## Activity
Going through the lines below, tally those that include "status", and give only the number.

## The records
- - -

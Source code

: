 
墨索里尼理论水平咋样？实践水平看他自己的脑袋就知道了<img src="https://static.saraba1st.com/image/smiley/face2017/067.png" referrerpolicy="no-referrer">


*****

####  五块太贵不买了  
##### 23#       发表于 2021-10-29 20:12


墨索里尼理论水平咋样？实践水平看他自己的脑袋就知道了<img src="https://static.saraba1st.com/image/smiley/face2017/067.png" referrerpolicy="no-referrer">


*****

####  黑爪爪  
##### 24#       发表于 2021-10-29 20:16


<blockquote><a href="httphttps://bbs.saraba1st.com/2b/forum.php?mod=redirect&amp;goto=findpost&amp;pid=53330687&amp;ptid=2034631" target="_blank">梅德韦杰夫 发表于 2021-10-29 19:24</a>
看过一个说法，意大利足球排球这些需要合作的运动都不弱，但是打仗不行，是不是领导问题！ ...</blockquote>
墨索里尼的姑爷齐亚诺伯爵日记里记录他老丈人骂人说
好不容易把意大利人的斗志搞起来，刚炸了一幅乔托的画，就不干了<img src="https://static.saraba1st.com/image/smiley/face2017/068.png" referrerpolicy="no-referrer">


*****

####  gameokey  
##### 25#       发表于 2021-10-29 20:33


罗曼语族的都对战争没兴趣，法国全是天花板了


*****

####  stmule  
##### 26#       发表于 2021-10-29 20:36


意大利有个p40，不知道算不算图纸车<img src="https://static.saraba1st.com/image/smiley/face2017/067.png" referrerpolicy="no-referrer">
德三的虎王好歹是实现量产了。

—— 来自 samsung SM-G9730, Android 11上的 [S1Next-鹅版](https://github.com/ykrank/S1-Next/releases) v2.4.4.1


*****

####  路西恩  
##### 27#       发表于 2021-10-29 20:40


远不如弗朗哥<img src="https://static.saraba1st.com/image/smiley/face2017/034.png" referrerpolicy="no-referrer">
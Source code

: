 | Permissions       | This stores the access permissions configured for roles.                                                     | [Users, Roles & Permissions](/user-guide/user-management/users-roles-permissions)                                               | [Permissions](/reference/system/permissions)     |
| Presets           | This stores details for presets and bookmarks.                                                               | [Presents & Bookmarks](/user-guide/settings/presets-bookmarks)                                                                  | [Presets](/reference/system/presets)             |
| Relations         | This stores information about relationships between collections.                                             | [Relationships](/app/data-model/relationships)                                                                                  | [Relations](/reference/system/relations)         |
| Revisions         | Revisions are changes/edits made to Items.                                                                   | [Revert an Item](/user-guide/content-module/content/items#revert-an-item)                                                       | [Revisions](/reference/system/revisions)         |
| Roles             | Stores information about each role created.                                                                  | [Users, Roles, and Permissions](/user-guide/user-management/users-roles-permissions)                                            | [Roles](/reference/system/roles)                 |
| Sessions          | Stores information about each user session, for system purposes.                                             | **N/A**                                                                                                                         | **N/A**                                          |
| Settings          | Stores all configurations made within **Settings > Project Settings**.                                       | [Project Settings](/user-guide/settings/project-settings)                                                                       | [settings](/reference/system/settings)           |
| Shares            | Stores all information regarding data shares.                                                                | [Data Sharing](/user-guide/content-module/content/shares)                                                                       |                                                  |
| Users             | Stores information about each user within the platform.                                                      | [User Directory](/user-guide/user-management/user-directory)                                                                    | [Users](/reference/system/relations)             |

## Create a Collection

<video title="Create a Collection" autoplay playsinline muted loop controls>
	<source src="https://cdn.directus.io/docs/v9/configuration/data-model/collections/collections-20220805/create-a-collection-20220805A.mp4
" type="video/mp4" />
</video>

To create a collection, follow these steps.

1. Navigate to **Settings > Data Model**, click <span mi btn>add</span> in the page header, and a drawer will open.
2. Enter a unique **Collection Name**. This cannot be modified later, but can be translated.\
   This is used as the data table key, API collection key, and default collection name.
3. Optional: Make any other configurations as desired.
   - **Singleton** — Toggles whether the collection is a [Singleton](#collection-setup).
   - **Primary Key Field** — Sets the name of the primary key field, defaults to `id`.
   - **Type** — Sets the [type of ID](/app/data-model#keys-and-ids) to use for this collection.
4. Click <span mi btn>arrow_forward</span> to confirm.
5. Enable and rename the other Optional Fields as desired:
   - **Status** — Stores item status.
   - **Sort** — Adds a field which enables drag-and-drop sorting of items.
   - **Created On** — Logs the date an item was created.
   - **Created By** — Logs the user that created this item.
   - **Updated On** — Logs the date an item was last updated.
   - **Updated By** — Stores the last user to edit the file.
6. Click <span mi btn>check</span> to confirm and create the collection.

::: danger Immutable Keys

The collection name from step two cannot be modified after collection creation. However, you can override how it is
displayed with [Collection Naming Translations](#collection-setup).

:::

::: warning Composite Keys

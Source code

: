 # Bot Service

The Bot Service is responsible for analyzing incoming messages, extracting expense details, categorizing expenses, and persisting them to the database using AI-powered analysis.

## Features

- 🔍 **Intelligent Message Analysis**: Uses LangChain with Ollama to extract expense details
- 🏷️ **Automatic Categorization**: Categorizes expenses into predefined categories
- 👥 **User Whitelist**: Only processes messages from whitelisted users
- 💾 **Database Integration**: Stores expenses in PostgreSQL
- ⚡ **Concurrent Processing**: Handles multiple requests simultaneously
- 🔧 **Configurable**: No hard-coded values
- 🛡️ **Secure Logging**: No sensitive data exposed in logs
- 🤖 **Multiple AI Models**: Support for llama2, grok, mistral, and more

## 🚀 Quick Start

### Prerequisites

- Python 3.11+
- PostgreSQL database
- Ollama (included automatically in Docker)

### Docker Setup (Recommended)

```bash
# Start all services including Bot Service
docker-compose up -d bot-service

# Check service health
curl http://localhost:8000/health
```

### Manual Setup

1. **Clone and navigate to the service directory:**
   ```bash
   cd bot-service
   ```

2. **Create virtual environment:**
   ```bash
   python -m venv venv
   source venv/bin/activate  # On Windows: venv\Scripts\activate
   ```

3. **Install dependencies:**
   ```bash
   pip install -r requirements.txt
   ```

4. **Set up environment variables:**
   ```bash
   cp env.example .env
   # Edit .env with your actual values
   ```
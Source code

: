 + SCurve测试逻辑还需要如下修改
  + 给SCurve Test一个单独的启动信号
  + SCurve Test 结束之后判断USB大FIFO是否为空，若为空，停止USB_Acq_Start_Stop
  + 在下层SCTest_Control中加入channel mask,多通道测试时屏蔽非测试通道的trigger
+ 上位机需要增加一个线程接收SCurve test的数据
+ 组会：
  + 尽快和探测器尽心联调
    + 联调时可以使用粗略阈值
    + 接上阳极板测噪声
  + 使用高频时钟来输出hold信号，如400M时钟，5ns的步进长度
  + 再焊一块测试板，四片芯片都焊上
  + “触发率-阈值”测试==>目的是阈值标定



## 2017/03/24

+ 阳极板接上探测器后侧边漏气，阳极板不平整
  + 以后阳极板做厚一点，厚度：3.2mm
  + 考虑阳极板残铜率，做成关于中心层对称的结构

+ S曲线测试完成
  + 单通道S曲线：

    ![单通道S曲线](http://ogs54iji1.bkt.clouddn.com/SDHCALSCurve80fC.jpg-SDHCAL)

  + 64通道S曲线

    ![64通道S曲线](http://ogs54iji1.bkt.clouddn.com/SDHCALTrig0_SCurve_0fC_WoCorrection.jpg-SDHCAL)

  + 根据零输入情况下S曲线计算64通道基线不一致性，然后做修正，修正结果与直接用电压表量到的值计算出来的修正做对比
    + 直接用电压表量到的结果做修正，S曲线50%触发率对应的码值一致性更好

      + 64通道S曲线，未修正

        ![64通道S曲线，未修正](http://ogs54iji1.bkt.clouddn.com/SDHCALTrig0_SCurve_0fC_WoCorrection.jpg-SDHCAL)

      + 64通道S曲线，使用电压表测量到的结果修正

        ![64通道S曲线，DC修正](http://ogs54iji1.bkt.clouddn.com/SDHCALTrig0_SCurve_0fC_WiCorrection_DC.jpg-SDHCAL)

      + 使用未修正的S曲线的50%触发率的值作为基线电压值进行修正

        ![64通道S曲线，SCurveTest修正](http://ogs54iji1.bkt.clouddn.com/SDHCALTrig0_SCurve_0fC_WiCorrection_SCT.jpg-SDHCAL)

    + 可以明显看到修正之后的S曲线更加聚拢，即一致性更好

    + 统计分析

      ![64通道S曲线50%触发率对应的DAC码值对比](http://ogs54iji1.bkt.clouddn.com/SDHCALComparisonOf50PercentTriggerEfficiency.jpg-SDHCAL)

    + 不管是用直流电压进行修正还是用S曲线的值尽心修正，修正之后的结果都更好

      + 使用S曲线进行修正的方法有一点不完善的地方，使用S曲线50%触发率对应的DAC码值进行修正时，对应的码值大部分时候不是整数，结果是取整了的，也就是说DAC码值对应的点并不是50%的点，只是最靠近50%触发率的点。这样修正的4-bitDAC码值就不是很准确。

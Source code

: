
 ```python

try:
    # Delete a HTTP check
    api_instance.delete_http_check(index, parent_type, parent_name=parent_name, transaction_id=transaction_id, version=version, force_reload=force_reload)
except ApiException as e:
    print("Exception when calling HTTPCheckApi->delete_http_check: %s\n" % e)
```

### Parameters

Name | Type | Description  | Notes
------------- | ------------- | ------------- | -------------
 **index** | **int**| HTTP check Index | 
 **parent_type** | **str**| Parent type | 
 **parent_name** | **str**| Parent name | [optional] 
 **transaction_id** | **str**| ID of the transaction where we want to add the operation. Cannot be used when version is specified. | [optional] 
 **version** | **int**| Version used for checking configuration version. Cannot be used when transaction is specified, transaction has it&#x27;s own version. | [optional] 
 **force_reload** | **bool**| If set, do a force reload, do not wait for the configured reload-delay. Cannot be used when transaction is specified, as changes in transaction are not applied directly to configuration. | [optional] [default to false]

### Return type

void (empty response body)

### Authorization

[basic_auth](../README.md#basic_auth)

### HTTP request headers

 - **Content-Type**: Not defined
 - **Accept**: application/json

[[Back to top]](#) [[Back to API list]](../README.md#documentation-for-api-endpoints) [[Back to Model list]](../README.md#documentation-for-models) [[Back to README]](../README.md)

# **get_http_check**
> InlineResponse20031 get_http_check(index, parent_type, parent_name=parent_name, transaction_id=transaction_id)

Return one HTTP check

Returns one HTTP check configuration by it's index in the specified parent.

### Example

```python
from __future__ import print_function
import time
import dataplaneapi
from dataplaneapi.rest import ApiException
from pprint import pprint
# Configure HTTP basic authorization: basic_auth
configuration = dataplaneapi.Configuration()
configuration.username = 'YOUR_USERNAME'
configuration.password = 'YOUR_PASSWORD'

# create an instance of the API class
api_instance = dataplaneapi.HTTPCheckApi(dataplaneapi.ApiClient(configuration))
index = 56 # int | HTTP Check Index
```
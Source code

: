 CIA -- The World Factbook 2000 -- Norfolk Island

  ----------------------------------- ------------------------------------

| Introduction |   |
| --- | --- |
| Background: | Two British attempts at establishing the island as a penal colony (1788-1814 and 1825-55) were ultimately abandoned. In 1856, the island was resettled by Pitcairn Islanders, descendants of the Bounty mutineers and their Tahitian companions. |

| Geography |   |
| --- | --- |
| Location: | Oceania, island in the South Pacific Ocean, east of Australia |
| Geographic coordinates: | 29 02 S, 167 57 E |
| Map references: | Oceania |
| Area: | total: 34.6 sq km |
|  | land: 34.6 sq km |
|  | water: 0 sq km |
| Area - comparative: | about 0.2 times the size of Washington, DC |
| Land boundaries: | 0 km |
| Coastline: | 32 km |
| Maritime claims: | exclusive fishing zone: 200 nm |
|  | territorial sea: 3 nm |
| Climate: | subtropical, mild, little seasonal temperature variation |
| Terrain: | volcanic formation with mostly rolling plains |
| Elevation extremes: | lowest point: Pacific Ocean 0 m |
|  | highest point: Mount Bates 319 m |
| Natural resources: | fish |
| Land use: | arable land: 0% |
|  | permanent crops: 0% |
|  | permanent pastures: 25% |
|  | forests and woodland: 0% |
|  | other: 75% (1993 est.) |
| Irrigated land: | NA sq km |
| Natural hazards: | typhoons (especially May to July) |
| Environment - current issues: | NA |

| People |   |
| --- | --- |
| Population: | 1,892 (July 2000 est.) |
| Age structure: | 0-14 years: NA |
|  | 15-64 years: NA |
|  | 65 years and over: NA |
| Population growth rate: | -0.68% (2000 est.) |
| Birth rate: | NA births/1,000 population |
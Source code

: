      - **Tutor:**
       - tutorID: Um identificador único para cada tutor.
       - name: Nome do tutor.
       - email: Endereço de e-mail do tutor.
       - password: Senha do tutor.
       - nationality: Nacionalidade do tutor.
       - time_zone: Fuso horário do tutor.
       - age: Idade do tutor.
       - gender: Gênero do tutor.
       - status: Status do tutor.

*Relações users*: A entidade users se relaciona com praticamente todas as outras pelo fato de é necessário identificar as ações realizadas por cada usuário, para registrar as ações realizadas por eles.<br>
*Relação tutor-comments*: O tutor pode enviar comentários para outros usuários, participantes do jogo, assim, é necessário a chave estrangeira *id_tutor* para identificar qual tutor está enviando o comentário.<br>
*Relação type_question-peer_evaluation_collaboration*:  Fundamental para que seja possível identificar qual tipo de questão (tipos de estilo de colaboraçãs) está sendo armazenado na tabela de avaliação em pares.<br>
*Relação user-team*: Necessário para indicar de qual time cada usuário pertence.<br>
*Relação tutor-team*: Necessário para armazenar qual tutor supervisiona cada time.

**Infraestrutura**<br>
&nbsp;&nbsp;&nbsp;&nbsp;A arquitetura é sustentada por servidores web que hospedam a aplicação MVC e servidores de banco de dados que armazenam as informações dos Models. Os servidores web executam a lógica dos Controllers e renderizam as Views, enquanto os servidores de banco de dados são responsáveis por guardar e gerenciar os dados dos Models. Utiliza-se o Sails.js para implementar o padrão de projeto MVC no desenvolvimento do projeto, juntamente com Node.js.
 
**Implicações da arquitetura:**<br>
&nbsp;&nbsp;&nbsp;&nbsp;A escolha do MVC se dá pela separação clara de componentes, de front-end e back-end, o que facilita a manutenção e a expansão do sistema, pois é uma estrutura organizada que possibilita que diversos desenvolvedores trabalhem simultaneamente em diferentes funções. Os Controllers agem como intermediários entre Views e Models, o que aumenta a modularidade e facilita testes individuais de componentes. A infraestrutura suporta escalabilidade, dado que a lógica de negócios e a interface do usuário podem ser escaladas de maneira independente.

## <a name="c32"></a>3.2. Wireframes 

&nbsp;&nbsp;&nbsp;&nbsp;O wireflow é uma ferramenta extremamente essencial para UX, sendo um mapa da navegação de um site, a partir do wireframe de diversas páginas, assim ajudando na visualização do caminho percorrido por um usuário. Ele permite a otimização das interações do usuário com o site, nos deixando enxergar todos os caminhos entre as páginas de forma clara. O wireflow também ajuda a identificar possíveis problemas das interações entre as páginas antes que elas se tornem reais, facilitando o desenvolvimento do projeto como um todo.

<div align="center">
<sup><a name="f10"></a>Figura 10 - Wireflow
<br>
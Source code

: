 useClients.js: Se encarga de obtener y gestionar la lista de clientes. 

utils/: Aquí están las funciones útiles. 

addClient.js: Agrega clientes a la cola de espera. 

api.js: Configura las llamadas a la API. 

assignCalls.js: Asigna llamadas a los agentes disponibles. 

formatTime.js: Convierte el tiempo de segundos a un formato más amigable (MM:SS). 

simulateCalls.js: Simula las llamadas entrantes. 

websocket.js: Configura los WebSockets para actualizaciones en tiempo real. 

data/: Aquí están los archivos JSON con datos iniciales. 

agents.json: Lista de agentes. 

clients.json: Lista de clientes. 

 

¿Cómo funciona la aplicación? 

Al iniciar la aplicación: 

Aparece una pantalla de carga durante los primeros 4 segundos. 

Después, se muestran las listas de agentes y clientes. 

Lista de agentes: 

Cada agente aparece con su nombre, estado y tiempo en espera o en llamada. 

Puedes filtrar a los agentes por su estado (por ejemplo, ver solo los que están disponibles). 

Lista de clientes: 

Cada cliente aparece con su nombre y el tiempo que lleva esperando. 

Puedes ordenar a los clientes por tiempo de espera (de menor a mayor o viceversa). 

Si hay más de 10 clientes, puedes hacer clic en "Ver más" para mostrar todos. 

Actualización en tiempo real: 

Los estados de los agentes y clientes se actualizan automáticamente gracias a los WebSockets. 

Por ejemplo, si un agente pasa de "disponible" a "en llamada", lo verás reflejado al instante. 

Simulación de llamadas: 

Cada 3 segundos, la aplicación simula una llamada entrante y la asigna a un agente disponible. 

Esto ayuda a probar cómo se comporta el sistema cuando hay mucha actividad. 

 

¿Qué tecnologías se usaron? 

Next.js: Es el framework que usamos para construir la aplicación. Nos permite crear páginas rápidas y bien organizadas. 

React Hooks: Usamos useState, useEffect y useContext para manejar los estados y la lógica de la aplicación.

- - -

## The completed task
2